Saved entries
--------------------------------------------------
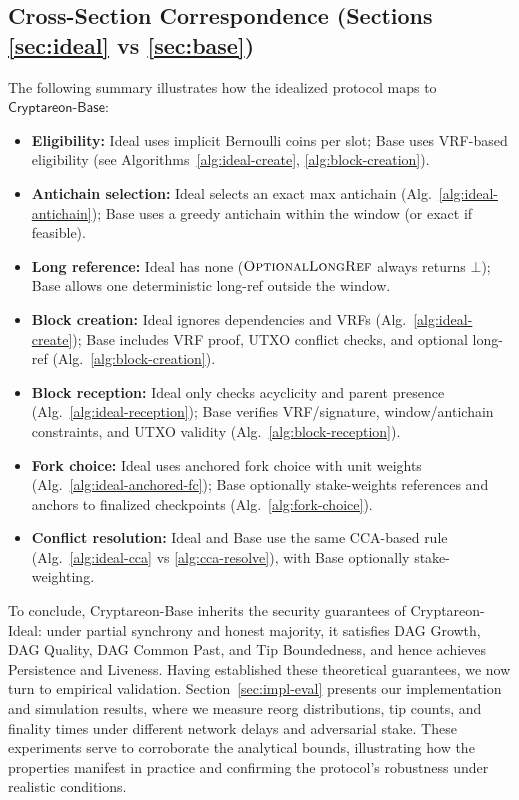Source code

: \documentclass[11pt]{article}
\newcommand{\ProjBase}{\ensuremath{\mathsf{Cryptareon\text{-}Base}}\xspace}
\newcommand{\OptionalLongRef}{\textsc{OptionalLongRef}\xspace}
\begin{document}
\subsection{Cross-Section Correspondence (Sections \ref{sec:ideal} vs \ref{sec:base})}
The following summary illustrates how the idealized protocol maps to \ProjBase:
\begin{itemize}
  \item \textbf{Eligibility:} Ideal uses implicit Bernoulli coins per slot; Base uses VRF-based eligibility (see Algorithms~\ref{alg:ideal-create}, \ref{alg:block-creation}).
  \item \textbf{Antichain selection:} Ideal selects an exact max antichain (Alg.~\ref{alg:ideal-antichain}); Base uses a greedy antichain within the window (or exact if feasible).
  \item \textbf{Long reference:} Ideal has none ($\OptionalLongRef$ always returns $\bot$); Base allows one deterministic long-ref outside the window.
  \item \textbf{Block creation:} Ideal ignores dependencies and VRFs (Alg.~\ref{alg:ideal-create}); Base includes VRF proof, UTXO conflict checks, and optional long-ref (Alg.~\ref{alg:block-creation}).
  \item \textbf{Block reception:} Ideal only checks acyclicity and parent presence (Alg.~\ref{alg:ideal-reception}); Base verifies VRF/signature, window/antichain constraints, and UTXO validity (Alg.~\ref{alg:block-reception}).
  \item \textbf{Fork choice:} Ideal uses anchored fork choice with unit weights (Alg.~\ref{alg:ideal-anchored-fc}); Base optionally stake-weights references and anchors to finalized checkpoints (Alg.~\ref{alg:fork-choice}).
  \item \textbf{Conflict resolution:} Ideal and Base use the same CCA-based rule (Alg.~\ref{alg:ideal-cca} vs \ref{alg:cca-resolve}), with Base optionally stake-weighting.
\end{itemize}


To conclude, Cryptareon-Base inherits the security guarantees of Cryptareon-Ideal: under partial
synchrony and honest majority, it satisfies DAG Growth, DAG Quality, DAG Common Past, and Tip
Boundedness, and hence achieves Persistence and Liveness. Having established these theoretical
guarantees, we now turn to empirical validation. Section~\ref{sec:impl-eval}
 presents our implementation and
simulation results, where we measure reorg distributions, tip counts, and finality times under
different network delays and adversarial stake. These experiments serve to corroborate the
analytical bounds, illustrating how the properties manifest in practice and confirming the protocol’s
robustness under realistic conditions.









\end{document}
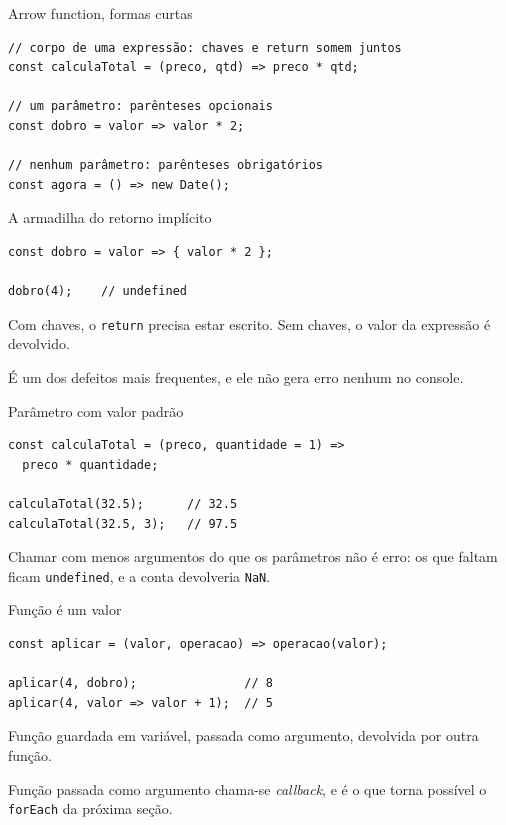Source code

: \documentclass{beamer}
\begin{document}
\begin{frame}[fragile]{Arrow function, formas curtas}
	\begin{verbatim}
// corpo de uma expressão: chaves e return somem juntos
const calculaTotal = (preco, qtd) => preco * qtd;

// um parâmetro: parênteses opcionais
const dobro = valor => valor * 2;

// nenhum parâmetro: parênteses obrigatórios
const agora = () => new Date();
	\end{verbatim}
\end{frame}

\begin{frame}[fragile]{A armadilha do retorno implícito}
	\begin{verbatim}
const dobro = valor => { valor * 2 };

dobro(4);    // undefined
	\end{verbatim}

	\vspace{0.3cm}
	Com chaves, o \texttt{return} precisa estar escrito. Sem chaves, o valor da
	expressão é devolvido.

	\vspace{0.3cm}
	É um dos defeitos mais frequentes, e ele não gera erro nenhum no console.
\end{frame}

\begin{frame}[fragile]{Parâmetro com valor padrão}
	\begin{verbatim}
const calculaTotal = (preco, quantidade = 1) =>
  preco * quantidade;

calculaTotal(32.5);      // 32.5
calculaTotal(32.5, 3);   // 97.5
	\end{verbatim}

	\vspace{0.2cm}
	Chamar com menos argumentos do que os parâmetros não é erro: os que faltam
	ficam \texttt{undefined}, e a conta devolveria \texttt{NaN}.
\end{frame}

\begin{frame}[fragile]{Função é um valor}
	\begin{verbatim}
const aplicar = (valor, operacao) => operacao(valor);

aplicar(4, dobro);               // 8
aplicar(4, valor => valor + 1);  // 5
	\end{verbatim}

	\vspace{0.3cm}
	Função guardada em variável, passada como argumento, devolvida por outra
	função.

	\vspace{0.3cm}
	Função passada como argumento chama-se \emph{callback}, e é o que torna
	possível o \texttt{forEach} da próxima seção.
\end{frame}
\end{document}
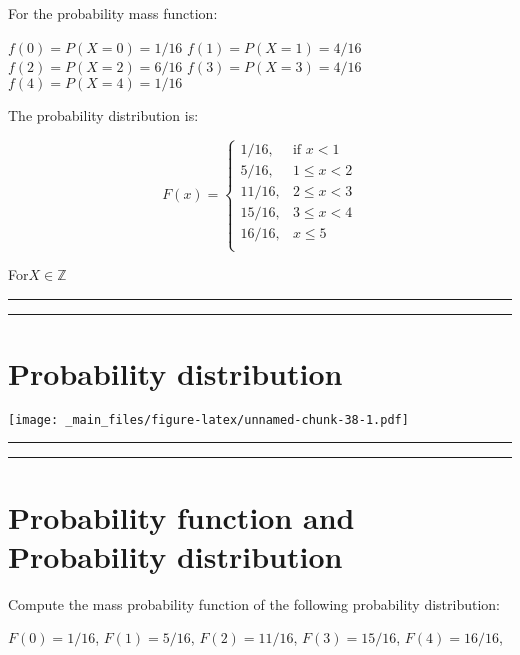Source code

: \documentclass[
]{book}
\begin{document}
For the probability mass function:

\(f(0)=P(X=0)=1/16\)
\(f(1)=P(X=1)=4/16\)
\(f(2)=P(X=2)=6/16\)
\(f(3)=P(X=3)=4/16\)
\(f(4)=P(X=4)=1/16\)

The probability distribution is:

\[
    F(x)=
\begin{cases}
    1/16,& \text{if } x < 1\\
    5/16,& 1\leq x < 2\\
    11/16,& 2\leq x < 3\\
    15/16,& 3\leq x < 4\\
    16/16,&  x \leq 5\\
\end{cases}
\]

For\(X \in \mathbb{Z}\)

\begin{center}\rule{0.5\linewidth}{0.5pt}\end{center}

\begin{center}\rule{0.5\linewidth}{0.5pt}\end{center}

\hypertarget{probability-distribution-1}{%
\section{Probability distribution}\label{probability-distribution-1}}

\texttt{[image: \_main\_files/figure-latex/unnamed-chunk-38-1.pdf]}

\begin{center}\rule{0.5\linewidth}{0.5pt}\end{center}

\begin{center}\rule{0.5\linewidth}{0.5pt}\end{center}

\hypertarget{probability-function-and-probability-distribution}{%
\section{Probability function and Probability distribution}\label{probability-function-and-probability-distribution}}

Compute the mass probability function of the following probability distribution:

\(F(0)=1/16\), \(F(1)=5/16\), \(F(2)=11/16\), \(F(3)=15/16\), \(F(4)=16/16\),
\end{document}
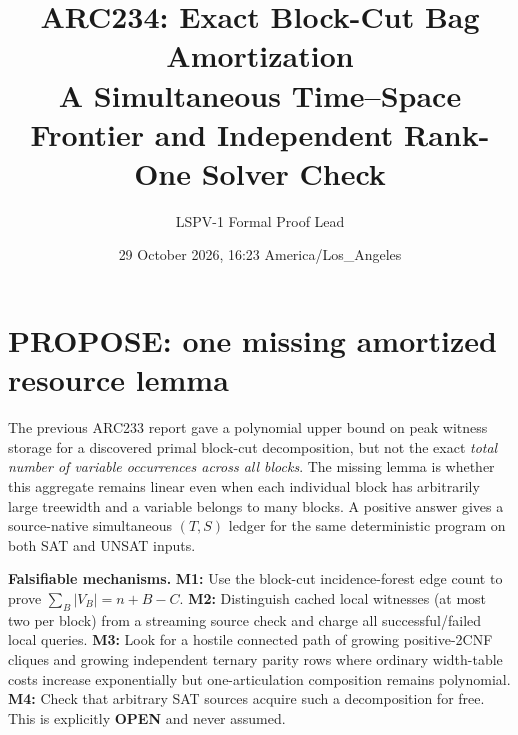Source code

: \documentclass[10pt]{article}
\title{ARC234: Exact Block-Cut Bag Amortization\\\large A Simultaneous Time--Space Frontier and Independent Rank-One Solver Check}
\author{LSPV-1 Formal Proof Lead}
\date{29 October 2026, 16:23 America/Los\_Angeles}
\begin{document}
\maketitle
\noindent{}

\section{PROPOSE: one missing amortized resource lemma}
The previous ARC233 report gave a polynomial upper bound on peak witness storage for a discovered primal block-cut decomposition, but not the exact \emph{total number of variable occurrences across all blocks}. The missing lemma is whether this aggregate remains linear even when each individual block has arbitrarily large treewidth and a variable belongs to many blocks. A positive answer gives a source-native simultaneous $(T,S)$ ledger for the same deterministic program on both SAT and UNSAT inputs.

\noindent\textbf{Falsifiable mechanisms.} \textbf{M1:} Use the block-cut incidence-forest edge count to prove $\sum_B|V_B|=n+B-C$. \textbf{M2:} Distinguish cached local witnesses (at most two per block) from a streaming source check and charge all successful/failed local queries. \textbf{M3:} Look for a hostile connected path of growing positive-2CNF cliques and growing independent ternary parity rows where ordinary width-table costs increase exponentially but one-articulation composition remains polynomial. \textbf{M4:} Check that arbitrary SAT sources acquire such a decomposition for free. This is explicitly \textbf{OPEN} and never assumed.
\end{document}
--------------------------------------------------
Task to complete: Output the data exactly. Leave every picture out.

Solution to the exercise:
Source code

: \documentclass[11pt]{article}
\newcommand{\ProjBase}{\ensuremath{\mathsf{Cryptareon\text{-}Base}}\xspace}
\newcommand{\OptionalLongRef}{\textsc{OptionalLongRef}\xspace}
\begin{document}
\subsection{Cross-Section Correspondence (Sections \ref{sec:ideal} vs \ref{sec:base})}
The following summary illustrates how the idealized protocol maps to \ProjBase:
\begin{itemize}
  \item \textbf{Eligibility:} Ideal uses implicit Bernoulli coins per slot; Base uses VRF-based eligibility (see Algorithms~\ref{alg:ideal-create}, \ref{alg:block-creation}).
  \item \textbf{Antichain selection:} Ideal selects an exact max antichain (Alg.~\ref{alg:ideal-antichain}); Base uses a greedy antichain within the window (or exact if feasible).
  \item \textbf{Long reference:} Ideal has none ($\OptionalLongRef$ always returns $\bot$); Base allows one deterministic long-ref outside the window.
  \item \textbf{Block creation:} Ideal ignores dependencies and VRFs (Alg.~\ref{alg:ideal-create}); Base includes VRF proof, UTXO conflict checks, and optional long-ref (Alg.~\ref{alg:block-creation}).
  \item \textbf{Block reception:} Ideal only checks acyclicity and parent presence (Alg.~\ref{alg:ideal-reception}); Base verifies VRF/signature, window/antichain constraints, and UTXO validity (Alg.~\ref{alg:block-reception}).
  \item \textbf{Fork choice:} Ideal uses anchored fork choice with unit weights (Alg.~\ref{alg:ideal-anchored-fc}); Base optionally stake-weights references and anchors to finalized checkpoints (Alg.~\ref{alg:fork-choice}).
  \item \textbf{Conflict resolution:} Ideal and Base use the same CCA-based rule (Alg.~\ref{alg:ideal-cca} vs \ref{alg:cca-resolve}), with Base optionally stake-weighting.
\end{itemize}


To conclude, Cryptareon-Base inherits the security guarantees of Cryptareon-Ideal: under partial
synchrony and honest majority, it satisfies DAG Growth, DAG Quality, DAG Common Past, and Tip
Boundedness, and hence achieves Persistence and Liveness. Having established these theoretical
guarantees, we now turn to empirical validation. Section~\ref{sec:impl-eval}
 presents our implementation and
simulation results, where we measure reorg distributions, tip counts, and finality times under
different network delays and adversarial stake. These experiments serve to corroborate the
analytical bounds, illustrating how the properties manifest in practice and confirming the protocol’s
robustness under realistic conditions.









\end{document}
Source code

: \documentclass{beamer}
\begin{document}
\begin{frame}[fragile]{Arrow function, formas curtas}
	\begin{verbatim}
// corpo de uma expressão: chaves e return somem juntos
const calculaTotal = (preco, qtd) => preco * qtd;

// um parâmetro: parênteses opcionais
const dobro = valor => valor * 2;

// nenhum parâmetro: parênteses obrigatórios
const agora = () => new Date();
	\end{verbatim}
\end{frame}

\begin{frame}[fragile]{A armadilha do retorno implícito}
	\begin{verbatim}
const dobro = valor => { valor * 2 };

dobro(4);    // undefined
	\end{verbatim}

	\vspace{0.3cm}
	Com chaves, o \texttt{return} precisa estar escrito. Sem chaves, o valor da
	expressão é devolvido.

	\vspace{0.3cm}
	É um dos defeitos mais frequentes, e ele não gera erro nenhum no console.
\end{frame}

\begin{frame}[fragile]{Parâmetro com valor padrão}
	\begin{verbatim}
const calculaTotal = (preco, quantidade = 1) =>
  preco * quantidade;

calculaTotal(32.5);      // 32.5
calculaTotal(32.5, 3);   // 97.5
	\end{verbatim}

	\vspace{0.2cm}
	Chamar com menos argumentos do que os parâmetros não é erro: os que faltam
	ficam \texttt{undefined}, e a conta devolveria \texttt{NaN}.
\end{frame}

\begin{frame}[fragile]{Função é um valor}
	\begin{verbatim}
const aplicar = (valor, operacao) => operacao(valor);

aplicar(4, dobro);               // 8
aplicar(4, valor => valor + 1);  // 5
	\end{verbatim}

	\vspace{0.3cm}
	Função guardada em variável, passada como argumento, devolvida por outra
	função.

	\vspace{0.3cm}
	Função passada como argumento chama-se \emph{callback}, e é o que torna
	possível o \texttt{forEach} da próxima seção.
\end{frame}
\end{document}
Source code

: \documentclass[
]{book}
\begin{document}
For the probability mass function:

\(f(0)=P(X=0)=1/16\)
\(f(1)=P(X=1)=4/16\)
\(f(2)=P(X=2)=6/16\)
\(f(3)=P(X=3)=4/16\)
\(f(4)=P(X=4)=1/16\)

The probability distribution is:

\[
    F(x)=
\begin{cases}
    1/16,& \text{if } x < 1\\
    5/16,& 1\leq x < 2\\
    11/16,& 2\leq x < 3\\
    15/16,& 3\leq x < 4\\
    16/16,&  x \leq 5\\
\end{cases}
\]

For\(X \in \mathbb{Z}\)

\begin{center}\rule{0.5\linewidth}{0.5pt}\end{center}

\begin{center}\rule{0.5\linewidth}{0.5pt}\end{center}

\hypertarget{probability-distribution-1}{%
\section{Probability distribution}\label{probability-distribution-1}}

\texttt{[image: \_main\_files/figure-latex/unnamed-chunk-38-1.pdf]}

\begin{center}\rule{0.5\linewidth}{0.5pt}\end{center}

\begin{center}\rule{0.5\linewidth}{0.5pt}\end{center}

\hypertarget{probability-function-and-probability-distribution}{%
\section{Probability function and Probability distribution}\label{probability-function-and-probability-distribution}}

Compute the mass probability function of the following probability distribution:

\(F(0)=1/16\), \(F(1)=5/16\), \(F(2)=11/16\), \(F(3)=15/16\), \(F(4)=16/16\),
\end{document}
Source code

: \documentclass[10pt]{article}
\title{ARC234: Exact Block-Cut Bag Amortization\\\large A Simultaneous Time--Space Frontier and Independent Rank-One Solver Check}
\author{LSPV-1 Formal Proof Lead}
\date{29 October 2026, 16:23 America/Los\_Angeles}
\begin{document}
\maketitle
\noindent{}

\section{PROPOSE: one missing amortized resource lemma}
The previous ARC233 report gave a polynomial upper bound on peak witness storage for a discovered primal block-cut decomposition, but not the exact \emph{total number of variable occurrences across all blocks}. The missing lemma is whether this aggregate remains linear even when each individual block has arbitrarily large treewidth and a variable belongs to many blocks. A positive answer gives a source-native simultaneous $(T,S)$ ledger for the same deterministic program on both SAT and UNSAT inputs.

\noindent\textbf{Falsifiable mechanisms.} \textbf{M1:} Use the block-cut incidence-forest edge count to prove $\sum_B|V_B|=n+B-C$. \textbf{M2:} Distinguish cached local witnesses (at most two per block) from a streaming source check and charge all successful/failed local queries. \textbf{M3:} Look for a hostile connected path of growing positive-2CNF cliques and growing independent ternary parity rows where ordinary width-table costs increase exponentially but one-articulation composition remains polynomial. \textbf{M4:} Check that arbitrary SAT sources acquire such a decomposition for free. This is explicitly \textbf{OPEN} and never assumed.
\end{document}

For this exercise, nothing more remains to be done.